Qui veut faire parler les chiens ?

Photo Université de San Diego.
Photo Université de San Diego.

Trois ans après l’apparition de « chiens parlants » sur les réseaux sociaux, un scientifique, un seul, étudie la communication des canidés à l’aide de tapis couverts de boutons dans une université de San Diego.

« Park », « outside », « come. » Émis en 2021, ces trois mots sont les premiers que l’on peut entendre sur un sujet de l’ultrapopulaire émission matinale Good Morning America. Ils ne sont pas prononcés par un humain, mais sont, comme on peut le voir sur une vidéo visionnée près de trois millions de fois, le fruit de l’action… d’un chien. Un bouvier australien croisé avec un chien Léopard Catahoula du nom de Stella, qui appuie de ses pattes sur un tapis confectionné par sa maîtresse, l’orthophoniste américaine Christina Hunger, qui se présente sur Instagram comme la fondatrice du Talking Dog Movement, le mouvement des chiens parlants.

Car Stella n’est pas unique.

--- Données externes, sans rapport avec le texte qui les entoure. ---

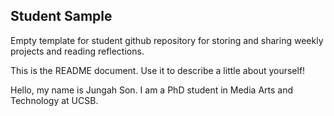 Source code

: ## Student Sample

Empty template for student github repository for storing and sharing weekly projects and reading reflections. 

This is the README document. Use it to describe a little about yourself!

Hello, my name is Jungah Son. I am a PhD student in Media Arts and Technology at UCSB. 
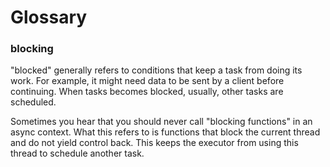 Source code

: # Glossary

### blocking

"blocked" generally refers to conditions that keep a task from doing its work. For example, it might need data to be sent by a client before continuing. When tasks becomes blocked, usually, other tasks are scheduled.

Sometimes you hear that you should never call "blocking functions" in an async context. What this refers to is functions that block the current thread and do not yield control back. This keeps the executor from using this thread to schedule another task. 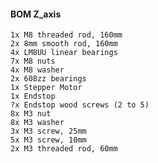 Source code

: #### BOM Z_axis
    1x M8 threaded rod, 160mm
    2x 8mm smooth rod, 160mm
    4x LM8UU linear bearings
    7x M8 nuts
	4x M8 washer
    2x 608zz bearings
    1x Stepper Motor
    1x Endstop
    ?x Endstop wood screws (2 to 5)
    8x M3 nut
    8x M3 washer
    3x M3 screw, 25mm
	5x M3 screw, 10mm
    2x M3 threaded rod, 60mm

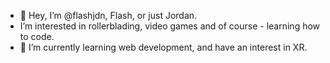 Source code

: - 👋 Hey, I’m @flashjdn, Flash, or just Jordan.
- I’m interested in rollerblading, video games and of course - learning how to code.
- 🌱 I’m currently learning web development, and have an interest in XR.


<!---
flashjdn/flashjdn is a ✨ special ✨ repository because its `README.md` (this file) appears on your GitHub profile.
You can click the Preview link to take a look at your changes.
--->
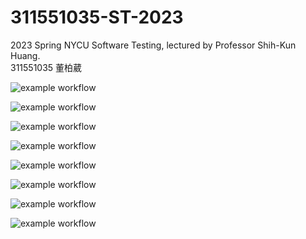 # 311551035-ST-2023
2023 Spring NYCU Software Testing, lectured by Professor Shih-Kun Huang.  
311551035 董柏葳  

![example workflow](https://github.com/potadooweii/311551035-ST-2023/actions/workflows/Lab0-CI.yml/badge.svg)

![example workflow](https://github.com/potadooweii/311551035-ST-2023/actions/workflows/Lab01-CI.yml/badge.svg)   

![example workflow](https://github.com/potadooweii/311551035-ST-2023/actions/workflows/Lab02-CI.yml/badge.svg)   

![example workflow](https://github.com/potadooweii/311551035-ST-2023/actions/workflows/Lab03-CI.yml/badge.svg)   

![example workflow](https://github.com/potadooweii/311551035-ST-2023/actions/workflows/Lab04-CI.yml/badge.svg)   

![example workflow](https://github.com/potadooweii/311551035-ST-2023/actions/workflows/Lab05-CI.yml/badge.svg)   

![example workflow](https://github.com/potadooweii/311551035-ST-2023/actions/workflows/Midterm-CI.yml/badge.svg)   

![example workflow](https://github.com/potadooweii/311551035-ST-2023/actions/workflows/Lab08-CI.yml/badge.svg)    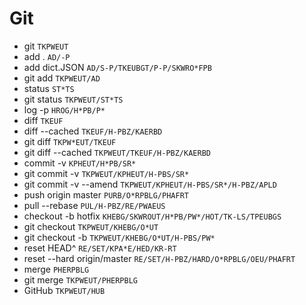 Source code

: # Git

* git `TKPWEUT`
* add . `AD/-P`
* add dict.JSON `AD/S-P/TKEUBGT/P-P/SKWRO*FPB`
* git add `TKPWEUT/AD`
* status `ST*TS`
* git status `TKPWEUT/ST*TS`
* log -p `HROG/H*PB/P*`
* diff `TKEUF`
* diff --cached `TKEUF/H-PBZ/KAERBD`
* git diff `TKPW*EUT/TKEUF`
* git diff --cached `TKPWEUT/TKEUF/H-PBZ/KAERBD`
* commit -v `KPHEUT/H*PB/SR*`
* git commit -v `TKPWEUT/KPHEUT/H-PBS/SR*`
* git commit -v --amend `TKPWEUT/KPHEUT/H-PBS/SR*/H-PBZ/APLD`
* push origin master `PURB/O*RPBLG/PHAFRT`
* pull --rebase `PUL/H-PBZ/RE/PWAEUS`
* checkout -b hotfix `KHEBG/SKWROUT/H*PB/PW*/HOT/TK-LS/TPEUBGS`
* git checkout `TKPWEUT/KHEBG/O*UT`
* git checkout -b `TKPWEUT/KHEBG/O*UT/H-PBS/PW*`
* reset HEAD^ `RE/SET/KPA*E/HED/KR-RT`
* reset --hard origin/master `RE/SET/H-PBZ/HARD/O*RPBLG/OEU/PHAFRT`
* merge `PHERPBLG`
* git merge `TKPWEUT/PHERPBLG`
* GitHub `TKPWEUT/HUB`

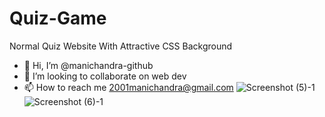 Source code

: # Quiz-Game
Normal Quiz Website With Attractive CSS Background
- 👋 Hi, I’m @manichandra-github
- 💞️ I’m looking to collaborate on web dev
- 📫 How to reach me 2001manichandra@gmail.com
![Screenshot (5)-1](https://user-images.githubusercontent.com/72243493/152684453-aabf0b87-8e1e-47a2-86fc-af93c570b480.png)
![Screenshot (6)-1](https://user-images.githubusercontent.com/72243493/152684459-d75d50e2-55bd-4028-9d04-9a558cbd2876.png)

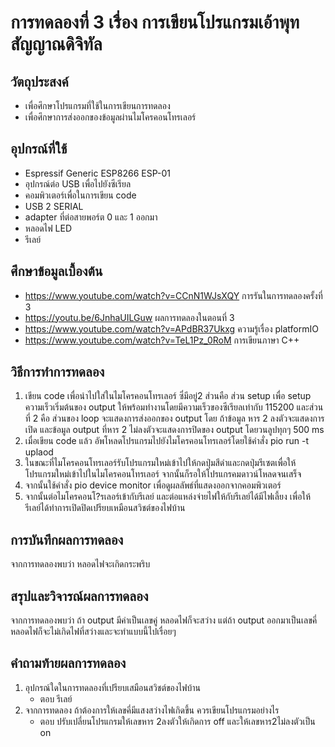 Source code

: # การทดลองที่ 3 เรื่อง การเขียนโปรแกรมเอ้าพุทสัญญาณดิจิทัล
 ## วัตถุประสงค์
 - เพื่อศึกษาโปรแกรมที่ใช้ในการเขียนการทดลอง
 - เพื่อศึกษาการส่งออกของข้อมูลผ่านไมโครคอนโทรเลอร์

 ## อุปกรณ์ที่ใช้
 - Espressif Generic ESP8266 ESP-01
 - อุปกรณ์ต่อ USB เพื่อไปยังซีเรียล
 - คอมพิวเตอร์เพื่อในการเขียน code 
 - USB 2 SERIAL
 - adapter ที่ต่อสายพอร์ต 0 และ 1 ออกมา
 - หลอดไฟ LED
 - รีเลย์
 ## ศึกษาข้อมูลเบื้องต้น 
 - https://www.youtube.com/watch?v=CCnN1WJsXQY การรันในการทดลองครั้งที่ 3
 - https://youtu.be/6JnhaUILGuw ผลการทดลองในตอนที่ 3
 - https://www.youtube.com/watch?v=APdBR37Ukxg ความรู้เรื่อง platformIO
 - https://www.youtube.com/watch?v=TeL1Pz_0RoM การเขียนภาษา C++

 ## วิธีการทำการทดลอง

 1) เขียน code เพื่อนำไปใส่ในไมโครคอนโทรเลอร์ ซึ่มีอยู่2 ส่วนคือ ส่วน setup เพื่อ setup ความเร็วเริ่มต้นของ output ให้พร้อมทำงานโดยมีความเร็วของซีเรียลเท่ากับ 115200 และส่วนที่ 2 คือ ส่วนของ loop จะแสดงการส่งออกของ output โดย ถ้าข้อมูล หาร 2 ลงตัวจะแสดงการเปิด และข้อมูล output ที่หาร 2 ไม่ลงตัวจะแสดงการปิดของ output โดยวนลูปทุกๆ 500 ms 
 2) เมื่อเขียน code แล้ว อัพโหลดโปรแกรมไปยังไมโครคอนโทรเลอร์โดยใช้คำสั่ง pio run -t uplaod
 3) ในขณะที่ไมโครคอนโทรเลอร์รับโปรแกรมใหม่เข้าไปให้กดปุ่มสีดำและกดปุ่มรีเซตเพื่อให้โปรแกรมใหม่เข้าไปในไมโครคอนโทรเลอร์ จากนั้นก็รอให้โปรแกรคมดาวน์โหลดจนเสร็จ 
 4) จากนั้นใช้คำสั่ง pio device monitor เพื่อดูผลลัพธ์ที่แสดงออกจากคอมพิวเตอร์ 
 5) จากนั้นต่อไมโครคอนโ?รเลอร์เข้ากับรีเลย์ และต่อแหล่งจ่ายไฟให้กับรีเลย์ได้มีไฟเลี้ยง เพื่อให้รีเลย์ได้ทำการเปิดปิดเปรียบเหมือนสวิชต์ของไฟบ้าน 
 ## การบันทึกผลการทดลอง 
  จากการทดลองพบว่า หลอดไฟจะเกิดกระพริบ
 ## สรุปและวิจารณ์ผลการทดลอง
  จากการทดลองพบว่า ถ้า output มีค่าเป็นเลขคู่ หลอดไฟก็จะสว่าง แต่ถ้า output ออกมาเป็นเลขคี่ หลอดไฟก็จะไม่เกิดไฟที่สว่างและจะทำแบบนี้ไปเรื่อยๆ 
 ## คำถามท้ายผลการทดลอง

 1) อุปกรณ์ใดในการทดลองที่เปรียบเสมือนสวิชต์ของไฟบ้าน
    - ตอบ รีเลย์
 2) จากการทดลอง ถ้าต้องการให้เลขคี่มีแสงสว่างไฟเกิดขึ้น ควรเขียนโปรแกรมอย่างไร
    - ตอบ ปรับเปลี่ยนโปรแกรมให้เลขหาร 2ลงตัวให้เกิดการ off และให้เลขหาร2ไม่ลงตัวเป็น on

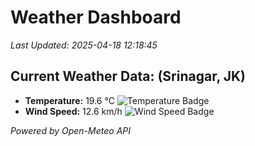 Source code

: 
# Weather Dashboard

_Last Updated: 2025-04-18 12:18:45_

## Current Weather Data: (Srinagar, JK)
- **Temperature:** 19.6 °C ![Temperature Badge](https://img.shields.io/badge/Temperature-Low%20Temp-blue)
- **Wind Speed:** 12.6 km/h ![Wind Speed Badge](https://img.shields.io/badge/Wind%20Speed-Light%20Wind-blue)

*Powered by Open-Meteo API*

La vraie star du game s’appelle Bunny, surnommée « the talking dog of TikTok » par le New York Times, qui explique que cette chienne va jusqu’à se permettre de demander à des humains de se taire en utilisant son bouton « settle down », soit « calme toi » en Français. Sur une vidéo, Bunny demande via son tapis à aller dehors. Elle voit qu’il pleut. Alors elle retourne au tapis et tape le mot « Ugh. ».

@whataboutbunny

I personally cannot wait for the rain and cooler temps, but as far as Bunny goes, just one more reason to cozy pony all day long #ugh #mood #fall #funnydog #relatable

♬ original sound – I am Bunny

Bunny semble dégoûtée de la météo, exprimerait le fait qu’elle a changé d’avis et pourquoi. Dans le papier du NYT, sa maîtresse, Alexis Devine, explique qu’elle a un jour touché le bouton « ouch ». Puis, un peu plus tard « stranger » et « paw », avant de montrer sa pâte. « Il y avait une épine dedans ! A chaque fois qu’elle choisit ce moyen de communication, qui n’est pas naturel pour elle, c’est un moment spécial. Si elle fait l’effort, c’est parce qu’elle me fait confiance et veut me parler. Alors je sais qu’elle m’aime. »

Food / Water / Play

Voilà pour les sentiments et les réseaux sociaux. Mais qu’en est-il de la science ? En 2021, Devine expliquait avoir commandé son appareil à une compagnie vendant des tapis couverts de 48 boutons utilisant des principes de science cognitive, qui est la spécialité d’un certain Federico Rossano, professeur de l’université de Californie à San Diego. En juin 2020, Leo Trottier, développeur de produits dédiés à l’industrie des animaux de compagnie proposait au scientifique de lancer un projet intitulé They Can Talk. « Au début, j’étais sceptique, admet Rossano. Mais Leo m’a expliqué qu’il vendait des boutons pour que les chiens puissent communiquer avec les humains et que des centaines de clients seraient intéressés à l’idée de participer à une étude scientifique. » Alors, il s’est dit que cela valait le coup.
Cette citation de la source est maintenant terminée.